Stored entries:
BEGIN

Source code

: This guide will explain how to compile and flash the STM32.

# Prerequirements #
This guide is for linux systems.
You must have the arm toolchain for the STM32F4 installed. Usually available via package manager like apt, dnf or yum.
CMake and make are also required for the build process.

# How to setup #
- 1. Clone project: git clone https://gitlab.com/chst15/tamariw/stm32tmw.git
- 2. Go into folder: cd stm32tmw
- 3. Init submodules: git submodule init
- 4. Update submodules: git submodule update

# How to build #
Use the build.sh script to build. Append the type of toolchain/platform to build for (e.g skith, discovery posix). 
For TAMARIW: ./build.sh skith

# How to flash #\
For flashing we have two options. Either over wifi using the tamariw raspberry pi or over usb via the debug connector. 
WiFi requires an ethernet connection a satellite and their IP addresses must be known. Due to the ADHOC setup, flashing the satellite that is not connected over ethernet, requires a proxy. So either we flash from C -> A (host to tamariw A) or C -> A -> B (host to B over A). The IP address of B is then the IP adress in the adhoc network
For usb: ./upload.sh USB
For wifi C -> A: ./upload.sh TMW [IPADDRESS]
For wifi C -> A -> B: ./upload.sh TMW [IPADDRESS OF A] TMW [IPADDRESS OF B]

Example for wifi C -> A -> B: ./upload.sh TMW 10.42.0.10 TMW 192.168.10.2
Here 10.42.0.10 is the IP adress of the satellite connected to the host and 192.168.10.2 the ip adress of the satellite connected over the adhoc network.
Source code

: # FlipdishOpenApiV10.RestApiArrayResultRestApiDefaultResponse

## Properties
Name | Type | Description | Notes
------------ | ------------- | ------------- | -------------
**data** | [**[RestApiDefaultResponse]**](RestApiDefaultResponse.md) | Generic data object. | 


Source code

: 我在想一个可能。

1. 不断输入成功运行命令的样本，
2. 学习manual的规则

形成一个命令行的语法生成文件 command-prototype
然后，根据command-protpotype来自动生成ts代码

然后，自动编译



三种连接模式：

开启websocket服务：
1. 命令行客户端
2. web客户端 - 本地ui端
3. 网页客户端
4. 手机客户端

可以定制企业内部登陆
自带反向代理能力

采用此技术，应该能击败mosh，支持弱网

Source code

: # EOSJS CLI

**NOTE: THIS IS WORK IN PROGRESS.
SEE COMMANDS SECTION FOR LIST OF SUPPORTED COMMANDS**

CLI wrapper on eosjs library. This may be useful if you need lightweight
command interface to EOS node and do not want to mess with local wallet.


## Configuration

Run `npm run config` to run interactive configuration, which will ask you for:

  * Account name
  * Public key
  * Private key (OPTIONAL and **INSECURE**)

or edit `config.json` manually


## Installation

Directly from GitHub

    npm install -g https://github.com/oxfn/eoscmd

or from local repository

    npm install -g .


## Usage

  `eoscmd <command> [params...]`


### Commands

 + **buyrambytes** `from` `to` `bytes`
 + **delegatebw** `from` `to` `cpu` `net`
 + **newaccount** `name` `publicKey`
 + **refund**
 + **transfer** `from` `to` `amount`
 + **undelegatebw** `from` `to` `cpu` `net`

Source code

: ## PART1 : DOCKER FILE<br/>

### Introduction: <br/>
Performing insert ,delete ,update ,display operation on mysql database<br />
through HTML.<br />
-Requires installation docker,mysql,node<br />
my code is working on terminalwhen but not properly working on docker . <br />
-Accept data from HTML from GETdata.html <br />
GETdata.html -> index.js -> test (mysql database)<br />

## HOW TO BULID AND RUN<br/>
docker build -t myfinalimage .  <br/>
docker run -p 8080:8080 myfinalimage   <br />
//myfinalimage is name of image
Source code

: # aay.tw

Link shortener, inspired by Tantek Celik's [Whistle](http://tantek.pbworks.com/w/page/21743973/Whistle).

END

- _ACTIVITY_: Report every line of the entries that carries the word "GETdata".

- _EXERCISE RESULT_:
-Accept data from HTML from GETdata.html <br />
GETdata.html -> index.js -> test (mysql database)<br />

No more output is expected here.